In the last three releases, visualisation has seen some huge improvements and Graphisoft has been negotiating some great deals – first with Epic Games (Twinmotion) and then Enscape, giving years of free access.

BIMx
BIMx, Graphisoft’s model sharing technology for iOS, Android and desktop, gets ‘levelled-up’, bringing the feature sets of each platform to the same standard

In Archicad 26, Graphisoft has updated its surface catalogue with new surface content to visualise designs better with two other renderers, Cinerender and Redshift.

BIMx, Graphisoft’s highly popular model sharing technology, available on iOS and Android and desktop viewer, gets ‘levelled-up’, bringing the feature sets of each platform to the same standard.

Cloud

Graphisoft’s BIMcloud capability, available as a service, has been enhanced to support greater capacity (+100K files), with no file size limit per project. File version history has also been improved.

Everest technology, added in Archicad 22, provided a new data pipeline technology allowing architects and structural engineers to seamlessly work together, passing data on demand between Archicad and Nemetschek’s structural analysis tools. Customers who used the technology, reported seeing 30% time savings when working with structural analytical workflows.

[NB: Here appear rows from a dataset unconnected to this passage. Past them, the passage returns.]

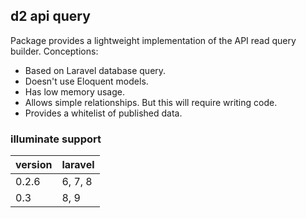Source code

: ## d2 api query

Package provides a lightweight implementation of the API read query builder. Conceptions:

* Based on Laravel database query.
* Doesn't use Eloquent models.
* Has low memory usage.
* Allows simple relationships. But this will require writing code.
* Provides a whitelist of published data.

### illuminate support

| version | laravel |
|---------|---------|
| 0.2.6   | 6, 7, 8 |
| 0.3     | 8, 9    |
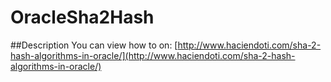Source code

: # OracleSha2Hash

##Description
You can view how to on: [http://www.haciendoti.com/sha-2-hash-algorithms-in-oracle/](http://www.haciendoti.com/sha-2-hash-algorithms-in-oracle/)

Now Everest technology has been updated to allow multi-segmented analytical elements, such as beams or columns, to be more precisely represented in the analytical model. These can be exported to SAF – the Structural Analysis Format files. SAF files are also smoother and faster to produce. There is also a new capability to automatically ‘live load’ models for structural engineers.

Sustainability isn’t just a hot topic; it’s become a legal and essential building design constraint. Archicad 26 includes accurate building lifecycle analysis and sustainability tools, derived from a new library of material data, to produce valuable design insight reports.

MEP

This is a multi-year project as Graphisoft and DDScad continue the integration process. It’s going to be a phased approach, ending in tight integration. The first task was to establish the same look and feel, then fine tune their IFC exchange. This release sees Graphisoft connect DDScad to BIMx and BIMcloud. Over time the products will be become seamlessly integrated. There is also a huge amount of work to build in local MEP standards from around the world. Again, a process that will take a while to do.

Conclusion

There has been a trend in recent years of Archicad development of addressing existing functionality in the most used features – design, collaboration, visualisation and documentation. Version 26 continues in the same vein, addressing customer requests across all of its capabilities. However, the fundamental change is to think of Archicad as a platform technology for services and vertical applications.

The addition of a completely new MEP development team, with an established mature product is really going to be a major leap forward in capability. The question will be how much of this capability is included in the core Archicad, and how much will need to be purchased separately? It seems that DDScad’s features are not going to be poured into Archicad and given away for free, but will be sold as maybe a flavour or Archicad. It’s still too early to tell and Graphisoft is both integrating and reaching out to MEP users to help it figure out its go to market strategy.